Different awk results on Linux and mingw64 with CR

2019-04-15 08:45发布

问题:

On Linux:

echo -n $'boo\r\nboo\r\n' | awk $'BEGIN { RS="\\n" } {gsub("boo","foo"); print}' | cat -v

returns the expected

foo^M
foo^M

However, on mingw64 (git bash for windows) the same command returns:

foo
foo

without the carriage returns.

I tried setting the record separator explicitly since maybe the default was different between the two platforms, but awk on mingw64 is still chewing up the carriage returns. How can I made awk do the same thing on Linux on mingw64? Note the awk versions are slightly different (GNU Awk 4.0.2 on Linux and GNU Awk 4.2.1 on mingw64), but I wouldn't expect this to matter unless there is some kind of bug.

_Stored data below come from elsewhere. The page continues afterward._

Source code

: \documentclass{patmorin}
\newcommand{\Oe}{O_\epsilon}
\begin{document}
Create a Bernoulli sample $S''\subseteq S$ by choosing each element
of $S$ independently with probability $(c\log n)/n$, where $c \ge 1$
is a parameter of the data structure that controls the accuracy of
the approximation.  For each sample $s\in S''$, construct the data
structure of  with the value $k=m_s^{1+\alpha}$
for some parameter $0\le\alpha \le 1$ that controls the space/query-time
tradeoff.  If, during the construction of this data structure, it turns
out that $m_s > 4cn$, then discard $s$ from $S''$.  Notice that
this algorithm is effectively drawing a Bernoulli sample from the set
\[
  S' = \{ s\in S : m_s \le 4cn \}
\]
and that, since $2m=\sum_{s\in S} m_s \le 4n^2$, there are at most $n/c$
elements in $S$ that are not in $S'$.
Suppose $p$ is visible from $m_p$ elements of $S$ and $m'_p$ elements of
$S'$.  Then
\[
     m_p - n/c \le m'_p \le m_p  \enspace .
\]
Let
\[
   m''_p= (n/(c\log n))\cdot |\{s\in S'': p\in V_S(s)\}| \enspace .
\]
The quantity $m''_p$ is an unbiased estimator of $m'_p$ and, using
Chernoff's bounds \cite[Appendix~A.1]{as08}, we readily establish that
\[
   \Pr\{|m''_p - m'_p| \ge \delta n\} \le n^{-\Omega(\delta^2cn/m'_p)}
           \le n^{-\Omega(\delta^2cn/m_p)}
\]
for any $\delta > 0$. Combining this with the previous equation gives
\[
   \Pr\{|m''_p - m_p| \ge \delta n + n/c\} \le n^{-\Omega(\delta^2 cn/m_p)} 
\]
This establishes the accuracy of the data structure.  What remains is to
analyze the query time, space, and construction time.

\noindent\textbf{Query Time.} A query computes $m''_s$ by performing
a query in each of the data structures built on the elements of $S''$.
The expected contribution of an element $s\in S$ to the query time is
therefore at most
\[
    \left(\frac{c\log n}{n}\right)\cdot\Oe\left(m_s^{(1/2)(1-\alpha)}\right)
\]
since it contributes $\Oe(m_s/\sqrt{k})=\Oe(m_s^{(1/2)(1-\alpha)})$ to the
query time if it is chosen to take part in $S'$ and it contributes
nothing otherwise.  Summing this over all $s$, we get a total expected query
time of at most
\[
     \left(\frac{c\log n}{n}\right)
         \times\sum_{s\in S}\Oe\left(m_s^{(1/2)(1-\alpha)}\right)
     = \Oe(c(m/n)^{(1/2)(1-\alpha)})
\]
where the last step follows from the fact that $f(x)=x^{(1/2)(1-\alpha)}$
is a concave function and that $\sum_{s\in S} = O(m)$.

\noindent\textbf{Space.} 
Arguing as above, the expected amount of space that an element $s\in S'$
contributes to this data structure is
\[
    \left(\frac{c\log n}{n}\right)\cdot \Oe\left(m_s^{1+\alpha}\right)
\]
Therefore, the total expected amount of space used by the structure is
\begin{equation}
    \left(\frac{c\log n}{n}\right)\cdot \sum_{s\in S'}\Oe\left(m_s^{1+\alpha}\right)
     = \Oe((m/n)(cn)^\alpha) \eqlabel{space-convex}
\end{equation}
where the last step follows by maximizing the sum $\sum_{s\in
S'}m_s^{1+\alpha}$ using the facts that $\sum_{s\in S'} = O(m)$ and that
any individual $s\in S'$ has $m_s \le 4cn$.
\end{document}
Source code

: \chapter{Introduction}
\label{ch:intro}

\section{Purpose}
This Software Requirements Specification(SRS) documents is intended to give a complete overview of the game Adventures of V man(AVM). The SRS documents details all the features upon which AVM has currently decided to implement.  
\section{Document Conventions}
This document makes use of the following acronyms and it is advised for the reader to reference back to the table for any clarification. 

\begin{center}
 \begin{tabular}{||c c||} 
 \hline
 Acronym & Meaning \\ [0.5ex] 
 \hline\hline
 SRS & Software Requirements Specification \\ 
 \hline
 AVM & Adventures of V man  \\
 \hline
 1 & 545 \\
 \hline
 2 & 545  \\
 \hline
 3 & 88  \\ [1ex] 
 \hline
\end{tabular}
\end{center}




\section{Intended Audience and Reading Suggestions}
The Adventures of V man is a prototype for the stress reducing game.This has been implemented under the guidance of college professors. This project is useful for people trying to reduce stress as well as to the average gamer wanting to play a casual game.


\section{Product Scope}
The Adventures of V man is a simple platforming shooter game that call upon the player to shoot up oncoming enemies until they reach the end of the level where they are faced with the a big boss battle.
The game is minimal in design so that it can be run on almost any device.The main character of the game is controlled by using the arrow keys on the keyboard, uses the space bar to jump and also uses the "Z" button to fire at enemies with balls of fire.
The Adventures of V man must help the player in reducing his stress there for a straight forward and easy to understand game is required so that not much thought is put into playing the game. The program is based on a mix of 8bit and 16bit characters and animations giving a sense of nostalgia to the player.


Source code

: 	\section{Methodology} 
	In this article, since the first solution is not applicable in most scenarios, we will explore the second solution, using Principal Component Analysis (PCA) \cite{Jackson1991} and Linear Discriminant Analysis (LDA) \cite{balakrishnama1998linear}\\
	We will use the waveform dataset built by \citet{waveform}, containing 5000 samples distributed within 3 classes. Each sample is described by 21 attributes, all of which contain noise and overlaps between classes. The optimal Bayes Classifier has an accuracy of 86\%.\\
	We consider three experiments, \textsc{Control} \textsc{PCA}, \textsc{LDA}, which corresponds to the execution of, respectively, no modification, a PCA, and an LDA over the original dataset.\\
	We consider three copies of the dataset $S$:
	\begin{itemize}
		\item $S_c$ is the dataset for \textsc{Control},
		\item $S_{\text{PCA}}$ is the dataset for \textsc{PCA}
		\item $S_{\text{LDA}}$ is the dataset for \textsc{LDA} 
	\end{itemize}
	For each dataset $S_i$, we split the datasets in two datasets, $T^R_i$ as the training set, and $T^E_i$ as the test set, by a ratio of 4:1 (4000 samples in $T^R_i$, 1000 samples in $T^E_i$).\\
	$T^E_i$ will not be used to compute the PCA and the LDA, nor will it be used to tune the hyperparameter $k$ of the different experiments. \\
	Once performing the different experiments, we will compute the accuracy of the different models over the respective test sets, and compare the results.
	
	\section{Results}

Note that something is happening specifically in awk since on mingw64 this:

echo -n $'boo\r\nboo\r\n' | cat -v

returns the expected:

boo^M
boo^M

回答1:

After searching a while, I found this question, And from this answer :

it's something done by the C libraries and to stop it happening you should set the awk BINMODE variable to 3

I changed your code to:

echo -n $'boo\r\nboo\r\n' | awk -v BINMODE=3 $'BEGIN { RS="\\n" } {gsub("boo","foo"); print}' | cat -v

And tried it on Unix, Linux, MacOS, and Windows, all produce this output:

foo^M
foo^M

So -v BINMODE=3 is what you are looking for.
NOTE that only -v BINMODE=3 this switch & before code way working.
Usually we can pass variable to awk by -v switch, in BEGIN block, or set it after code before files,
but in this case I tried the three ways, only -v BINMODE=3 works.
Guess it's something to do with awk's compiling process.

Example (under cygwin on Windows):

$ echo -n $'boo\r\nboo\r\n' | awk -v BINMODE=3 '1' | cat -v    
boo^M                                                          
boo^M                                                          

$ echo -n $'boo\r\nboo\r\n' | awk 'BEGIN{BINMODE=3}1' | cat -v 
boo                                                            
boo                                                            

$ echo -n $'boo\r\nboo\r\n' | awk '1' BINMODE=3 | cat -v       
boo                                                            
boo                  

Under other mentioned platforms, they all produce:

boo^M
boo^M